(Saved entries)
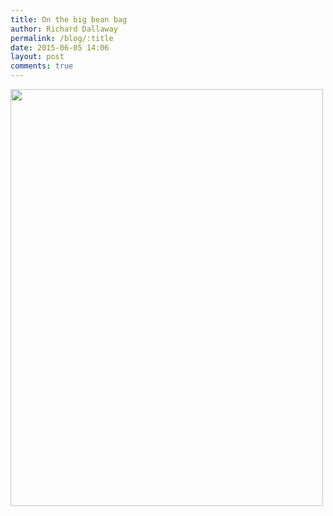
 ```yaml
---
title: On the big bean bag
author: Richard Dallaway
permalink: /blog/:title
date: 2015-06-05 14:06
layout: post
comments: true
---
```


<div><a href="//static.skitters.dallaway.com/tp_IMG_20150605_140612.jpg"><img src="//static.skitters.dallaway.com/tp_thumb_IMG_20150605_140612.jpg" width="500" height="667"/></a></div>


  
      
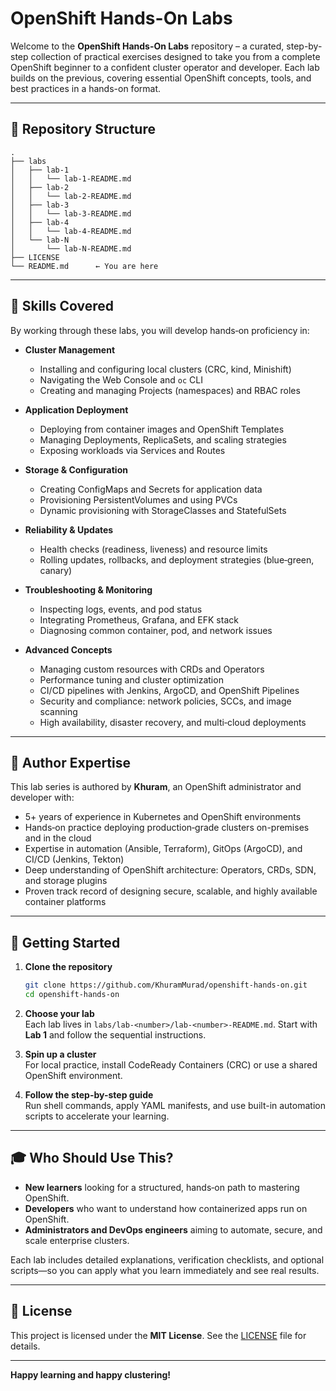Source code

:# OpenShift Hands-On Labs

Welcome to the **OpenShift Hands-On Labs** repository – a curated, step-by-step collection of practical exercises designed to take you from a complete OpenShift beginner to a confident cluster operator and developer. Each lab builds on the previous, covering essential OpenShift concepts, tools, and best practices in a hands-on format.

---

## 📂 Repository Structure

```
.
├── labs
│   ├── lab-1
│   │   └── lab-1-README.md
│   ├── lab-2
│   │   └── lab-2-README.md
│   ├── lab-3
│   │   └── lab-3-README.md
│   ├── lab-4
│   │   └── lab-4-README.md
│   └── lab-N
│       └── lab-N-README.md
├── LICENSE
└── README.md      ← You are here
```

---

## 🔑 Skills Covered

By working through these labs, you will develop hands‑on proficiency in:

- **Cluster Management**  
  - Installing and configuring local clusters (CRC, kind, Minishift)  
  - Navigating the Web Console and `oc` CLI  
  - Creating and managing Projects (namespaces) and RBAC roles

- **Application Deployment**  
  - Deploying from container images and OpenShift Templates  
  - Managing Deployments, ReplicaSets, and scaling strategies  
  - Exposing workloads via Services and Routes  

- **Storage & Configuration**  
  - Creating ConfigMaps and Secrets for application data  
  - Provisioning PersistentVolumes and using PVCs  
  - Dynamic provisioning with StorageClasses and StatefulSets  

- **Reliability & Updates**  
  - Health checks (readiness, liveness) and resource limits  
  - Rolling updates, rollbacks, and deployment strategies (blue‑green, canary)  

- **Troubleshooting & Monitoring**  
  - Inspecting logs, events, and pod status  
  - Integrating Prometheus, Grafana, and EFK stack  
  - Diagnosing common container, pod, and network issues  

- **Advanced Concepts**  
  - Managing custom resources with CRDs and Operators  
  - Performance tuning and cluster optimization  
  - CI/CD pipelines with Jenkins, ArgoCD, and OpenShift Pipelines  
  - Security and compliance: network policies, SCCs, and image scanning  
  - High availability, disaster recovery, and multi‑cloud deployments  

---

## 🦸 Author Expertise

This lab series is authored by **Khuram**, an OpenShift administrator and developer with:

- 5+ years of experience in Kubernetes and OpenShift environments  
- Hands‑on practice deploying production‑grade clusters on-premises and in the cloud  
- Expertise in automation (Ansible, Terraform), GitOps (ArgoCD), and CI/CD (Jenkins, Tekton)  
- Deep understanding of OpenShift architecture: Operators, CRDs, SDN, and storage plugins  
- Proven track record of designing secure, scalable, and highly available container platforms  

---

## 🚀 Getting Started

1. **Clone the repository**  
   ```bash
   git clone https://github.com/KhuramMurad/openshift-hands-on.git
   cd openshift-hands-on
   ```

2. **Choose your lab**  
   Each lab lives in `labs/lab-<number>/lab-<number>-README.md`. Start with **Lab 1** and follow the sequential instructions.

3. **Spin up a cluster**  
   For local practice, install CodeReady Containers (CRC) or use a shared OpenShift environment.

4. **Follow the step-by-step guide**  
   Run shell commands, apply YAML manifests, and use built-in automation scripts to accelerate your learning.

---

## 🎓 Who Should Use This?

- **New learners** looking for a structured, hands‑on path to mastering OpenShift.  
- **Developers** who want to understand how containerized apps run on OpenShift.  
- **Administrators and DevOps engineers** aiming to automate, secure, and scale enterprise clusters.  

Each lab includes detailed explanations, verification checklists, and optional scripts—so you can apply what you learn immediately and see real results.

---

## 📄 License

This project is licensed under the **MIT License**. See the [LICENSE](LICENSE) file for details.

---

**Happy learning and happy clustering!**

### [Goal of the exercise]
Could you set down, word for word, only the lines above from the line with "## 🔑 Skills Covered" to the line with "- 5+ years of", including both?

### [Answer to the problem]
## 🔑 Skills Covered

By working through these labs, you will develop hands‑on proficiency in:

- **Cluster Management**  
  - Installing and configuring local clusters (CRC, kind, Minishift)  
  - Navigating the Web Console and `oc` CLI  
  - Creating and managing Projects (namespaces) and RBAC roles

- **Application Deployment**  
  - Deploying from container images and OpenShift Templates  
  - Managing Deployments, ReplicaSets, and scaling strategies  
  - Exposing workloads via Services and Routes  

- **Storage & Configuration**  
  - Creating ConfigMaps and Secrets for application data  
  - Provisioning PersistentVolumes and using PVCs  
  - Dynamic provisioning with StorageClasses and StatefulSets  

- **Reliability & Updates**  
  - Health checks (readiness, liveness) and resource limits  
  - Rolling updates, rollbacks, and deployment strategies (blue‑green, canary)  

- **Troubleshooting & Monitoring**  
  - Inspecting logs, events, and pod status  
  - Integrating Prometheus, Grafana, and EFK stack  
  - Diagnosing common container, pod, and network issues  

- **Advanced Concepts**  
  - Managing custom resources with CRDs and Operators  
  - Performance tuning and cluster optimization  
  - CI/CD pipelines with Jenkins, ArgoCD, and OpenShift Pipelines  
  - Security and compliance: network policies, SCCs, and image scanning  
  - High availability, disaster recovery, and multi‑cloud deployments  

---

## 🦸 Author Expertise

This lab series is authored by **Khuram**, an OpenShift administrator and developer with:

- 5+ years of experience in Kubernetes and OpenShift environments  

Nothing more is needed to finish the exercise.